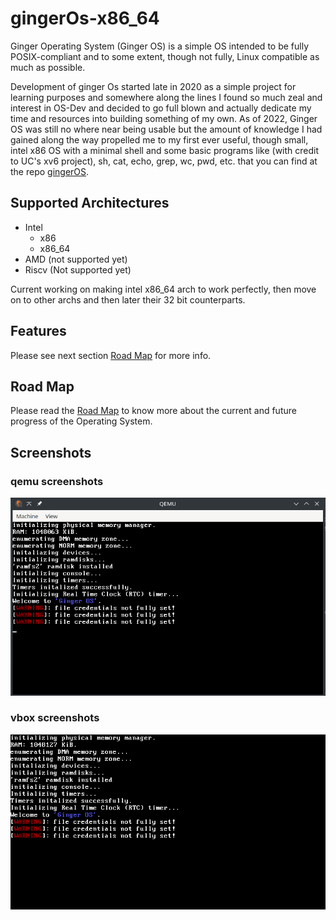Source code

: # gingerOs-x86_64

Ginger Operating System (Ginger OS) is a simple OS intended to be fully POSIX-compliant and to some extent, though not fully, Linux compatible as much as possible.

Development of ginger Os started late in 2020 as a simple project for learning purposes and somewhere along the lines I found so much zeal and interest in OS-Dev and decided to go full blown and actually dedicate my time and resources into building something of my own. As of 2022, Ginger OS was still no where near being usable but the amount of knowledge I had gained along the way propelled me to my first ever useful, though small, intel x86 OS with a minimal shell and some basic programs like (with credit to UC's xv6 project), sh, cat, echo, grep, wc, pwd, etc. that you can find at the repo [gingerOS](http://github.com/Emment-Yamikani/gingerOs.git).

## Supported Architectures

- Intel
  - x86
  - x86_64
- AMD (not supported yet)
- Riscv (Not supported yet)

Current working on making intel x86_64 arch to work perfectly, then move on to other archs and then later their 32 bit counterparts.

## Features

Please see next section [Road Map](roadmap.md) for more info.

## Road Map

Please read the [Road Map](roadmap.md) to know more about the current and future progress of the Operating System.

## Screenshots

### qemu screenshots

<img alt="qemu0-preview" src=screenshots/qemu0.png>

### vbox screenshots

<img alt="vbox0-preview" src=screenshots/vbox0.png>
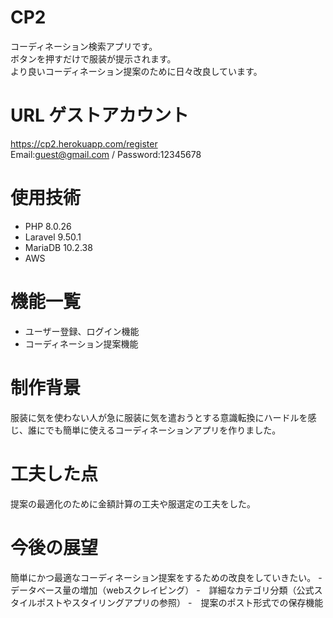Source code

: # CP2
 コーディネーション検索アプリです。<br >
 ボタンを押すだけで服装が提示されます。 <br >
 より良いコーディネーション提案のために日々改良しています。

# URL ゲストアカウント
 https://cp2.herokuapp.com/register <br>
 Email:guest@gmail.com / Password:12345678 <br >


# 使用技術
- PHP 8.0.26
- Laravel 9.50.1
- MariaDB 10.2.38
- AWS

# 機能一覧
- ユーザー登録、ログイン機能
- コーディネーション提案機能

# 制作背景
服装に気を使わない人が急に服装に気を遣おうとする意識転換にハードルを感じ、誰にでも簡単に使えるコーディネーションアプリを作りました。

# 工夫した点
提案の最適化のために金額計算の工夫や服選定の工夫をした。

# 今後の展望
簡単にかつ最適なコーディネーション提案をするための改良をしていきたい。
-　データベース量の増加（webスクレイピング）
-　詳細なカテゴリ分類（公式スタイルポストやスタイリングアプリの参照）
-　提案のポスト形式での保存機能

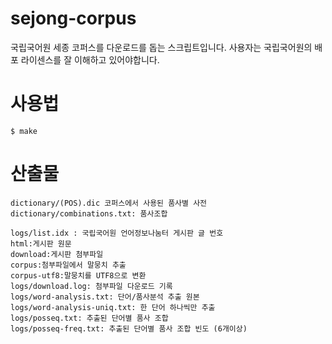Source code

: # sejong-corpus

국립국어원 세종 코퍼스를 다운로드를 돕는 스크립트입니다.
사용자는 국립국어원의 배포 라이센스를 잘 이해하고 있어야합니다.

# 사용법
    $ make

# 산출물

    dictionary/(POS).dic 코퍼스에서 사용된 품사별 사전
    dictionary/combinations.txt: 품사조합

    logs/list.idx : 국립국어원 언어정보나눔터 게시판 글 번호
    html:게시판 원문
    download:게시판 첨부파일
    corpus:첨부파일에서 말뭉치 추출
    corpus-utf8:말뭉치를 UTF8으로 변환
    logs/download.log: 첨부파일 다운로드 기록
    logs/word-analysis.txt: 단어/품사분석 추출 원본
    logs/word-analysis-uniq.txt: 한 단어 하나씩만 추출
    logs/posseq.txt: 추출된 단어별 품사 조합
    logs/posseq-freq.txt: 추출된 단어별 품사 조합 빈도 (6개이상)
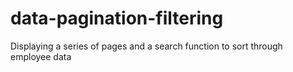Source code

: # data-pagination-filtering
 Displaying a series of pages and a search function to sort through employee data
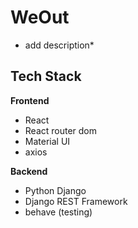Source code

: # WeOut
* add description*

## Tech Stack

**Frontend**
- React
- React router dom
- Material UI
- axios


**Backend**
- Python Django
- Django REST Framework
- behave (testing)
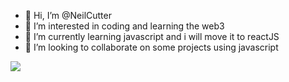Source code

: - 👋 Hi, I’m @NeilCutter
- 👀 I’m interested in coding and learning the web3
- 🌱 I’m currently learning javascript and i will move it to reactJS
- 💞️ I’m looking to collaborate on some projects using javascript

<!---
NeilCutter/NeilCutter is a ✨ special ✨ repository because its `README.md` (this file) appears on your GitHub profile.
You can click the Preview link to take a look at your changes.
--->

![](https://www.pinterest.com/pin/567523990538356835/)
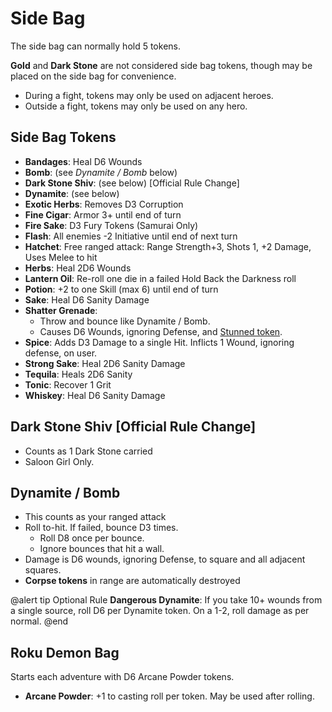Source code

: ﻿# Side Bag

The side bag can normally hold 5 tokens. 

**Gold** and **Dark Stone** are not considered side bag tokens, though may be placed on the side bag for convenience.

* During a fight, tokens may only be used on adjacent heroes.
* Outside a fight, tokens may only be used on any hero.

## Side Bag Tokens

* **Bandages**: Heal D6 Wounds
* **Bomb**: (see *Dynamite / Bomb* below)
* **Dark Stone Shiv**: (see below) [Official Rule Change]
* **Dynamite**: (see below)
* **Exotic Herbs**: Removes D3 Corruption
* **Fine Cigar**: Armor 3+ until end of turn
* **Fire Sake**: D3 Fury Tokens (Samurai Only)
* **Flash**: All enemies -2 Initiative until end of next turn
* **Hatchet**: Free ranged attack: Range Strength+3, Shots 1, +2 Damage, Uses Melee to hit
* **Herbs**: Heal 2D6 Wounds
* **Lantern Oil**: Re-roll one die in a failed Hold Back the Darkness roll
* **Potion**: +2 to one Skill (max 6) until end of turn
* **Sake**: Heal D6 Sanity Damage
* **Shatter Grenade**: 
  * Throw and bounce like Dynamite / Bomb.
  * Causes D6 Wounds, ignoring Defense, and [Stunned token](Status.htm).
* **Spice**: Adds D3 Damage to a single Hit. Inflicts 1 Wound, ignoring defense, on user.
* **Strong Sake**: Heal 2D6 Sanity Damage
* **Tequila**: Heals 2D6 Sanity
* **Tonic**: Recover 1 Grit
* **Whiskey**: Heal D6 Sanity Damage

## Dark Stone Shiv [Official Rule Change]

* Counts as 1 Dark Stone carried
* Saloon Girl Only.

## Dynamite / Bomb

* This counts as your ranged attack
* Roll to-hit. If failed, bounce D3 times. 
  * Roll D8 once per bounce.
  * Ignore bounces that hit a wall.
* Damage is D6 wounds, ignoring Defense, to square and all adjacent squares.
* **Corpse tokens** in range are automatically destroyed

@alert tip
Optional Rule **Dangerous Dynamite**: If you take 10+ wounds from a single source, roll D6 per Dynamite token. On a 1-2, roll damage as per normal.
@end

## Roku Demon Bag

Starts each adventure with D6 Arcane Powder tokens.

* **Arcane Powder**: +1 to casting roll per token. May be used after rolling.

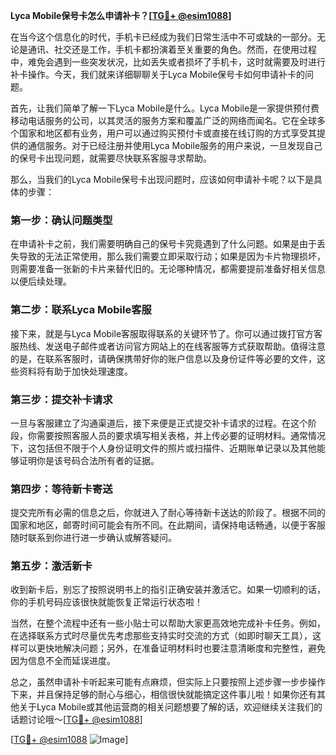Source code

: **Lyca Mobile保号卡怎么申请补卡？[[TG💪+ @esim1088](https://t.me/s/esim1088)]**

在当今这个信息化的时代，手机卡已经成为我们日常生活中不可或缺的一部分。无论是通讯、社交还是工作，手机卡都扮演着至关重要的角色。然而，在使用过程中，难免会遇到一些突发状况，比如丢失或者损坏了手机卡，这时就需要及时进行补卡操作。今天，我们就来详细聊聊关于Lyca Mobile保号卡如何申请补卡的问题。

首先，让我们简单了解一下Lyca Mobile是什么。Lyca Mobile是一家提供预付费移动电话服务的公司，以其灵活的服务方案和覆盖广泛的网络而闻名。它在全球多个国家和地区都有业务，用户可以通过购买预付卡或直接在线订购的方式享受其提供的通信服务。对于已经注册并使用Lyca Mobile服务的用户来说，一旦发现自己的保号卡出现问题，就需要尽快联系客服寻求帮助。

那么，当我们的Lyca Mobile保号卡出现问题时，应该如何申请补卡呢？以下是具体的步骤：

### 第一步：确认问题类型

在申请补卡之前，我们需要明确自己的保号卡究竟遇到了什么问题。如果是由于丢失导致的无法正常使用，那么我们需要立即采取行动；如果是因为卡片物理损坏，则需要准备一张新的卡片来替代旧的。无论哪种情况，都需要提前准备好相关信息以便后续处理。

### 第二步：联系Lyca Mobile客服

接下来，就是与Lyca Mobile客服取得联系的关键环节了。你可以通过拨打官方客服热线、发送电子邮件或者访问官方网站上的在线客服等方式获取帮助。值得注意的是，在联系客服时，请确保携带好你的账户信息以及身份证件等必要的文件，这些资料将有助于加快处理速度。

### 第三步：提交补卡请求

一旦与客服建立了沟通渠道后，接下来便是正式提交补卡请求的过程。在这个阶段，你需要按照客服人员的要求填写相关表格，并上传必要的证明材料。通常情况下，这包括但不限于个人身份证明文件的照片或扫描件、近期账单记录以及其他能够证明你是该号码合法所有者的证据。

### 第四步：等待新卡寄送

提交完所有必需的信息之后，你就进入了耐心等待新卡送达的阶段了。根据不同的国家和地区，邮寄时间可能会有所不同。在此期间，请保持电话畅通，以便于客服随时联系到你进行进一步确认或解答疑问。

### 第五步：激活新卡

收到新卡后，别忘了按照说明书上的指引正确安装并激活它。如果一切顺利的话，你的手机号码应该很快就能恢复正常运行状态啦！

当然，在整个流程中还有一些小贴士可以帮助大家更高效地完成补卡任务。例如，在选择联系方式时尽量优先考虑那些支持实时交流的方式（如即时聊天工具），这样可以更快地解决问题；另外，在准备证明材料时也要注意清晰度和完整性，避免因为信息不全而延误进度。

总之，虽然申请补卡听起来可能有点麻烦，但实际上只要按照上述步骤一步步操作下来，并且保持足够的耐心与细心，相信很快就能搞定这件事儿啦！如果你还有其他关于Lyca Mobile或其他运营商的相关问题想要了解的话，欢迎继续关注我们的话题讨论哦～[[TG💪+ @esim1088](https://t.me/s/esim1088)]

[[TG💪+ @esim1088](https://t.me/s/esim1088) ![Image](https://i.postimg.cc/4NQfJmqS/Snipaste-2025-05-13-00-14-12.png)]
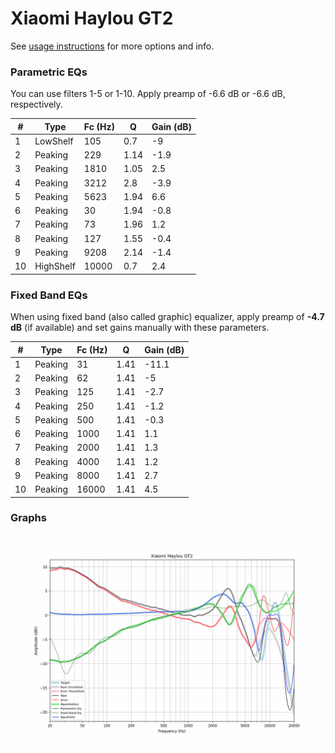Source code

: # Xiaomi Haylou GT2
See [usage instructions](https://github.com/jaakkopasanen/AutoEq#usage) for more options and info.

### Parametric EQs
You can use filters 1-5 or 1-10. Apply preamp of -6.6 dB or -6.6 dB, respectively.

|   # | Type      |   Fc (Hz) |    Q |   Gain (dB) |
|-----|-----------|-----------|------|-------------|
|   1 | LowShelf  |       105 | 0.7  |        -9   |
|   2 | Peaking   |       229 | 1.14 |        -1.9 |
|   3 | Peaking   |      1810 | 1.05 |         2.5 |
|   4 | Peaking   |      3212 | 2.8  |        -3.9 |
|   5 | Peaking   |      5623 | 1.94 |         6.6 |
|   6 | Peaking   |        30 | 1.94 |        -0.8 |
|   7 | Peaking   |        73 | 1.96 |         1.2 |
|   8 | Peaking   |       127 | 1.55 |        -0.4 |
|   9 | Peaking   |      9208 | 2.14 |        -1.4 |
|  10 | HighShelf |     10000 | 0.7  |         2.4 |

### Fixed Band EQs
When using fixed band (also called graphic) equalizer, apply preamp of **-4.7 dB** (if available) and set gains manually with these parameters.

|   # | Type    |   Fc (Hz) |    Q |   Gain (dB) |
|-----|---------|-----------|------|-------------|
|   1 | Peaking |        31 | 1.41 |       -11.1 |
|   2 | Peaking |        62 | 1.41 |        -5   |
|   3 | Peaking |       125 | 1.41 |        -2.7 |
|   4 | Peaking |       250 | 1.41 |        -1.2 |
|   5 | Peaking |       500 | 1.41 |        -0.3 |
|   6 | Peaking |      1000 | 1.41 |         1.1 |
|   7 | Peaking |      2000 | 1.41 |         1.3 |
|   8 | Peaking |      4000 | 1.41 |         1.2 |
|   9 | Peaking |      8000 | 1.41 |         2.7 |
|  10 | Peaking |     16000 | 1.41 |         4.5 |

### Graphs
![](./Xiaomi%20Haylou%20GT2.png)
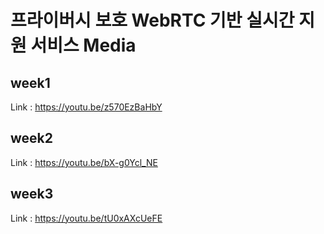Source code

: # 프라이버시 보호 WebRTC 기반 실시간 지원 서비스 Media
## week1
Link : https://youtu.be/z570EzBaHbY
## week2
Link : https://youtu.be/bX-g0Ycl_NE
## week3
Link : https://youtu.be/tU0xAXcUeFE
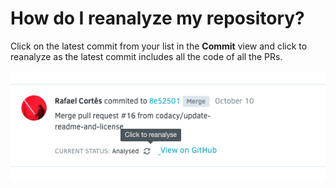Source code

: # How do I reanalyze my repository?

Click on the latest commit from your list in the **Commit** view and click to reanalyze as the latest commit includes all the code of all the PRs.

![](../../images/Screen_Shot_2016-11-07_at_12.00.16.png)
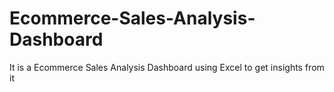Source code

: # Ecommerce-Sales-Analysis-Dashboard
It is a Ecommerce Sales Analysis Dashboard using Excel to get insights from it
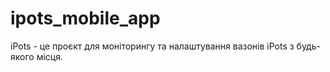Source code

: # ipots_mobile_app
iPots - це проєкт для моніторингу та налаштування вазонів iPots з будь-якого місця.
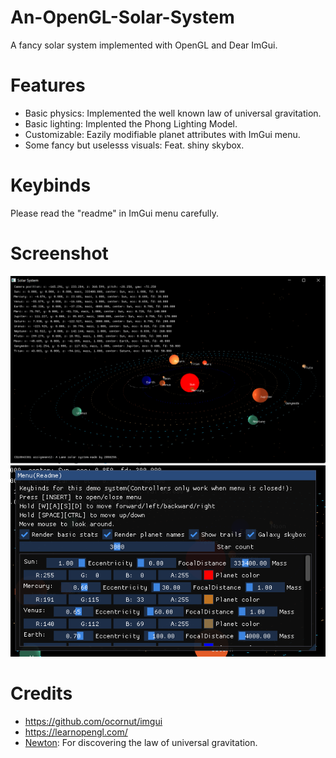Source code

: # An-OpenGL-Solar-System
 A fancy solar system implemented with OpenGL and Dear ImGui.
# Features
+ Basic physics: Implemented the well known law of universal gravitation.
+ Basic lighting: Implented the Phong Lighting Model.
+ Customizable: Eazily modifiable planet attributes with ImGui menu.
+ Some fancy but uselesss visuals: Feat. shiny skybox.
# Keybinds
Please read the "readme" in ImGui menu carefully.
# Screenshot
![screenshot1](https://raw.githubusercontent.com/leo4048111/An-OpenGL-Solar-System/main/Screenshots/1.png)
![screenshot2](https://github.com/leo4048111/An-OpenGL-Solar-System/blob/main/Screenshots/2.png)
# Credits
+ https://github.com/ocornut/imgui
+ https://learnopengl.com/
+ [Newton](https://en.wikipedia.org/wiki/Isaac_Newton): For discovering the law of universal gravitation.
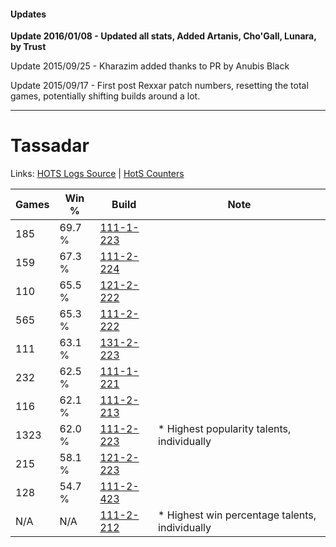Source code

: #### Updates
**Update 2016/01/08 - Updated all stats, Added Artanis, Cho'Gall, Lunara, by Trust**

Update 2015/09/25 - Kharazim added thanks to PR by Anubis Black

Update 2015/09/17 - First post Rexxar patch numbers, resetting the total games, potentially shifting builds around a lot.

***

# Tassadar

Links: [HOTS Logs Source](https://www.hotslogs.com/Sitewide/HeroDetails?Hero=Tassadar) | [HotS Counters](http://hotscounters.com/#/hero/Tassadar)

Games  | Win %  | Build     | Note
-----  | -----  | -----     | ----
185    | 69.7 % | [111-1-223](http://www.heroesfire.com/hots/talent-calculator/tassadar#gOit) | 
159    | 67.3 % | [111-2-224](http://www.heroesfire.com/hots/talent-calculator/tassadar#gOyW) | 
110    | 65.5 % | [121-2-222](http://www.heroesfire.com/hots/talent-calculator/tassadar#gnM-) | 
565    | 65.3 % | [111-2-222](http://www.heroesfire.com/hots/talent-calculator/tassadar#gOyU) | 
111    | 63.1 % | [131-2-223](http://www.heroesfire.com/hots/talent-calculator/tassadar#h9nV) | 
232    | 62.5 % | [111-1-221](http://www.heroesfire.com/hots/talent-calculator/tassadar#gOir) | 
116    | 62.1 % | [111-2-213](http://www.heroesfire.com/hots/talent-calculator/tassadar#gOyL) | 
1323   | 62.0 % | [111-2-223](http://www.heroesfire.com/hots/talent-calculator/tassadar#gOyV) | * Highest popularity talents, individually
215    | 58.1 % | [121-2-223](http://www.heroesfire.com/hots/talent-calculator/tassadar#gnM_) | 
128    | 54.7 % | [111-2-423](http://www.heroesfire.com/hots/talent-calculator/tassadar#gO_d) | 
N/A    | N/A    | [111-2-212](http://www.heroesfire.com/hots/talent-calculator/tassadar#gOyK) | * Highest win percentage talents, individually

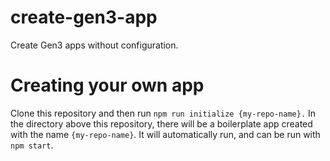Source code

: # create-gen3-app
Create Gen3 apps without configuration.

# Creating your own app
Clone this repository and then run `npm run initialize {my-repo-name}.` 
In the directory above this repository, there will be a boilerplate app created with the name `{my-repo-name}`.
It will automatically run, and can be run with `npm start`.

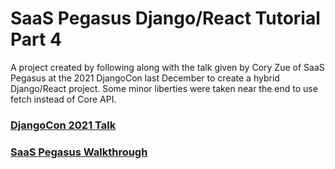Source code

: # SaaS Pegasus Django/React Tutorial Part 4
A project created by following along with the talk given by Cory Zue of SaaS Pegasus at the 2021 DjangoCon last December to create a hybrid Django/React project.  Some minor liberties were taken near the end to use fetch instead of Core API.

### [DjangoCon 2021 Talk](https://www.youtube.com/watch?v=bz33cFQIC9Q)

### [SaaS Pegasus Walkthrough](https://www.saaspegasus.com/guides/modern-javascript-for-django-developers/integrating-django-react/)

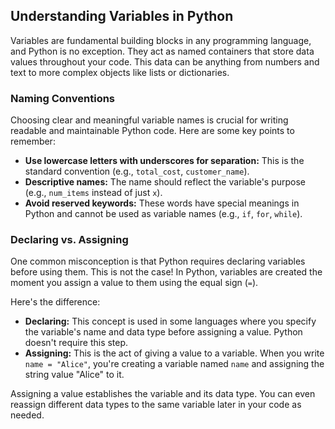 ## Understanding Variables in Python

Variables are fundamental building blocks in any programming language, and Python is no exception. They act as named containers that store data values throughout your code. This data can be anything from numbers and text to more complex objects like lists or dictionaries. 

### Naming Conventions

Choosing clear and meaningful variable names is crucial for writing readable and maintainable Python code. Here are some key points to remember:

* **Use lowercase letters with underscores for separation:**  This is the standard convention (e.g., `total_cost`, `customer_name`).
* **Descriptive names:**  The name should reflect the variable's purpose (e.g., `num_items` instead of just `x`).
* **Avoid reserved keywords:** These words have special meanings in Python and cannot be used as variable names (e.g., `if`, `for`, `while`).

### Declaring vs. Assigning

One common misconception is that Python requires declaring variables before using them. This is not the case! In Python, variables are created the moment you assign a value to them using the equal sign (`=`). 

Here's the difference:

* **Declaring:**  This concept is used in some languages where you specify the variable's name and data type before assigning a value. Python doesn't require this step.
* **Assigning:**  This is the act of giving a value to a variable. When you write `name = "Alice"`, you're creating a variable named `name` and assigning the string value "Alice" to it.

Assigning a value establishes the variable and its data type. You can even reassign different data types to the same variable later in your code as needed. 
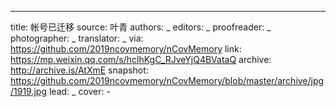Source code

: -------------
title: 帐号已迁移
source: 叶青
authors: _
editors: _
proofreader: _
photographer: _
translator: _
via: https://github.com/2019ncovmemory/nCovMemory
link: https://mp.weixin.qq.com/s/hclhKgC_RJveYjQ4BVataQ
archive: http://archive.is/AtXmE
snapshot: https://github.com/2019ncovmemory/nCovMemory/blob/master/archive/jpg/1919.jpg
lead: _
cover: -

####################

§ **Problem to solve**
Scanning the material above, work out how many lines contain the word "instead" and reply with the number only.

§ **Solution**
2